Structure of Xylem & Phloem

"Understand the structure of xylem and phloem tissues in relation to their role in transport."
Xylem
  • Transports water and dissolved ions
  • Composed mainly of xylem vessels
  • These are long and elongated
  • The tubes are lignified increasing its strength
  • Have perforated ends
  • No cytoplasm or organelles to restrict the movement of water (mature xylem is dead)
The movement of water up the xylem results in tension.

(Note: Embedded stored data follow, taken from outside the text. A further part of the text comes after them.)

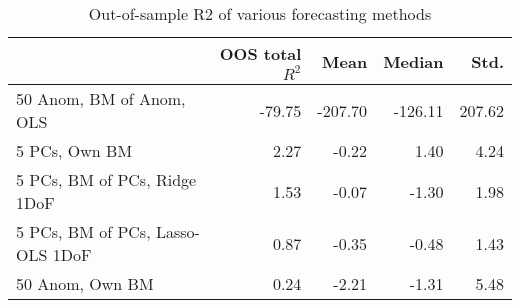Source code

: \begin{table}
\caption{Out-of-sample R2 of various forecasting methods}
\begin{tabular}{lrrrr}
\toprule
 & OOS total $R^2$ & Mean & Median & Std. \\
\midrule
50 Anom, BM of Anom, OLS & -79.75 & -207.70 & -126.11 & 207.62 \\
5 PCs, Own BM & 2.27 & -0.22 & 1.40 & 4.24 \\
5 PCs, BM of PCs, Ridge 1DoF & 1.53 & -0.07 & -1.30 & 1.98 \\
5 PCs, BM of PCs, Lasso-OLS 1DoF & 0.87 & -0.35 & -0.48 & 1.43 \\
50 Anom, Own BM & 0.24 & -2.21 & -1.31 & 5.48 \\
\bottomrule
\end{tabular}
\end{table}
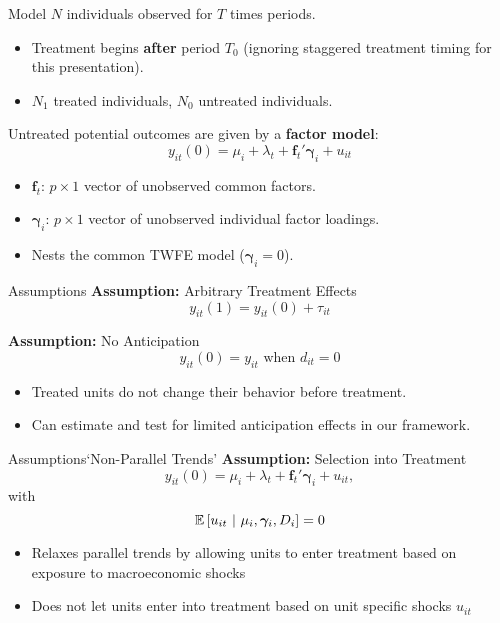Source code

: \documentclass[aspectratio=43,t]{beamer}
\begin{document}
\begin{frame}{Model}
  $N$ individuals observed for $T$ times periods.
  \begin{itemize}
    \item Treatment begins \textbf{after} period $T_0$ (ignoring staggered treatment timing for this presentation).
    \item $N_1$ treated individuals, $N_0$ untreated individuals.
  \end{itemize}

  \pause
  \bigskip
  Untreated potential outcomes are given by a \textbf{factor model}:
  \begin{equation}
    y_{it}(0) = \mu_i + \lambda_t + \bm f_t' \bm \gamma_i + u_{it}
  \end{equation}

  \vspace{-3mm}
  \begin{itemize}
    \item $\bm f_t$: $p \times 1$ vector of unobserved common factors.
    \item $\bm \gamma_i$: $p \times 1$ vector of unobserved individual factor loadings.
    \item Nests the common TWFE model ($\bm \gamma_i = 0$).
  \end{itemize}
\end{frame}

\begin{frame}{Assumptions}
  \textbf{\color{alice} Assumption:} {\color{asher} Arbitrary Treatment Effects}
  \begin{equation}
    y_{it}(1) = y_{it}(0) + \tau_{it}
  \end{equation}


  \bigskip\pause
  \textbf{\color{alice} Assumption:} {\color{asher} No Anticipation}
  $$
    y_{it}(0) = y_{it} \text{ when } d_{it} = 0
  $$

  \begin{itemize}
    \item Treated units do not change their behavior before treatment.
    \item Can estimate and test for limited anticipation effects in our framework.
  \end{itemize}
\end{frame}

\begin{frame}{Assumptions}{`Non-Parallel Trends'}
  \textbf{\color{alice} Assumption:} {\color{asher} Selection into Treatment}
  $$
    y_{it}(0) = \mu_i + \lambda_t + \bm f_t' \bm \gamma_i + u_{it},
  $$
  with
  $$
    \mathbb{E}\left[u_{it} \ \vert \ \mu_i, \bm \gamma_i, D_i\right] = 0
  $$

  \bigskip
  \begin{itemize}
    \item Relaxes parallel trends by allowing units to enter treatment based on exposure to macroeconomic shocks
    
    \item Does not let units enter into treatment based on unit specific shocks $u_{it}$ 
  \end{itemize}
\end{frame}
\end{document}
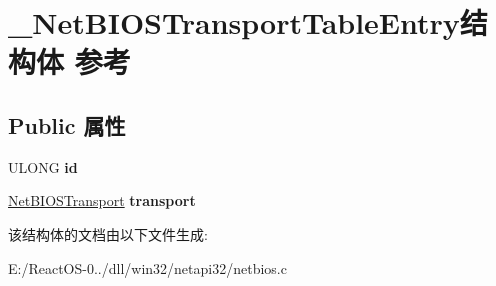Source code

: \hypertarget{struct___net_b_i_o_s_transport_table_entry}{}\section{\+\_\+\+Net\+B\+I\+O\+S\+Transport\+Table\+Entry结构体 参考}
\label{struct___net_b_i_o_s_transport_table_entry}
\subsection*{Public 属性}
\begin{DoxyCompactItemize}
\item 
\mbox{\label{struct___net_b_i_o_s_transport_table_entry_a3d5d46f846fe81a6667140d166beafe1}} 
U\+L\+O\+NG {\bfseries id}
\item 
\mbox{\label{struct___net_b_i_o_s_transport_table_entry_a38a9decf886ed700b7caeaf61efa6470}} 
\hyperlink{struct___net_b_i_o_s_transport}{Net\+B\+I\+O\+S\+Transport} {\bfseries transport}
\end{DoxyCompactItemize}


该结构体的文档由以下文件生成\+:\begin{DoxyCompactItemize}
\item 
E\+:/\+React\+O\+S-\/0../dll/win32/netapi32/netbios.\+c\end{DoxyCompactItemize}
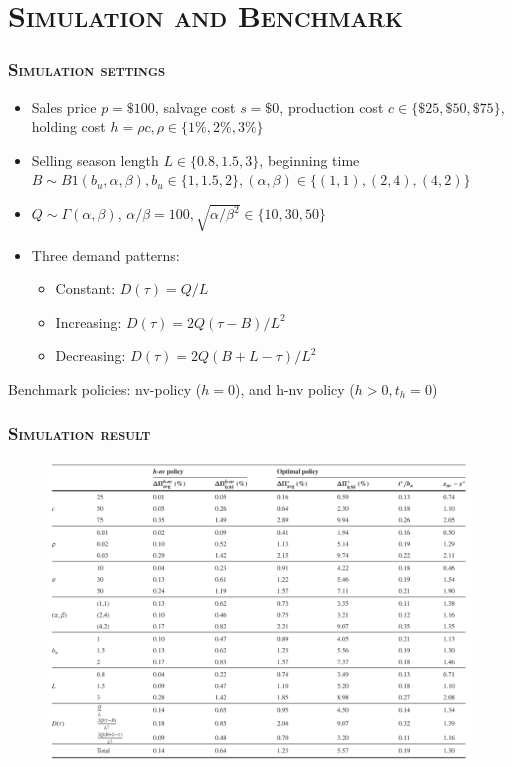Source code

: \documentclass[aspectratio=169]{../presentation}
\begin{document}
    \section{\textsc{Simulation and Benchmark}}

    \begin{frame}
        \frametitle{\textsc{Simulation settings}}

        \begin{itemize}
            \item Sales price $p=\$100$, salvage cost $s = \$0$, production cost $c\in \{\$25, \$50, \$75\}$, holding cost $h = \rho c, \rho\in \{1\%, 2\%, 3\%\}$
            \item Selling season length $L\in \{0.8, 1.5, 3\}$, beginning time $B\sim B1(b_u, \alpha, \beta), b_u\in \{1, 1.5, 2\}, (\alpha, \beta)\in \{(1, 1), (2, 4), (4, 2)\}$
            \item $Q\sim \Gamma(\alpha, \beta)$, $\alpha/\beta = 100, \sqrt{\alpha / \beta^2} \in \{10, 30, 50\}$
            \item Three demand patterns:
            \begin{itemize}
                \item Constant: $D(\tau) = Q/L$
                \item Increasing: $D(\tau) = 2Q(\tau - B)/L^2$
                \item Decreasing: $D(\tau) = 2Q(B + L - \tau)/L^2$
            \end{itemize}
        \end{itemize}

        Benchmark policies: nv-policy ($h = 0$), and h-nv policy ($h > 0, t_h = 0$)

    \end{frame}

    \begin{frame}
        \frametitle{\textsc{Simulation result}}

        \begin{figure}[ht]
            \includegraphics[width=0.65\linewidth]{imgs/gp01-2.png}
        \end{figure}

    \end{frame}
\end{document}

This is a negative pressure which serves to reduce the diameter of the plants stem.

Phloem
  • Transports mainly sugars
  • Made up of sieve tube elements and companion cells
  • Sieve tube elements lack cytoplasm and a nucleus, they do however have pores in their ends allowing for quicker transport
  • Companion cells support the sieve tube cells and are joined together by the plasmodesta
  • These companion cells have lots of mitochondria for active transport
  • Also have lots of infoldings to increase its surface area for exchange

Transport Pathways

"Understand how water can be moved through plant cells by the apoplastic and symplastic pathways."
  • Symplastic pathway - occurs when water moves through the cytoplasm of cells.
  • Apoplastic pathway - occurs when water moves through the cell wall.
Water can travel through the apoplastic pathway until it reaches the casparian strip which is impermeable to water.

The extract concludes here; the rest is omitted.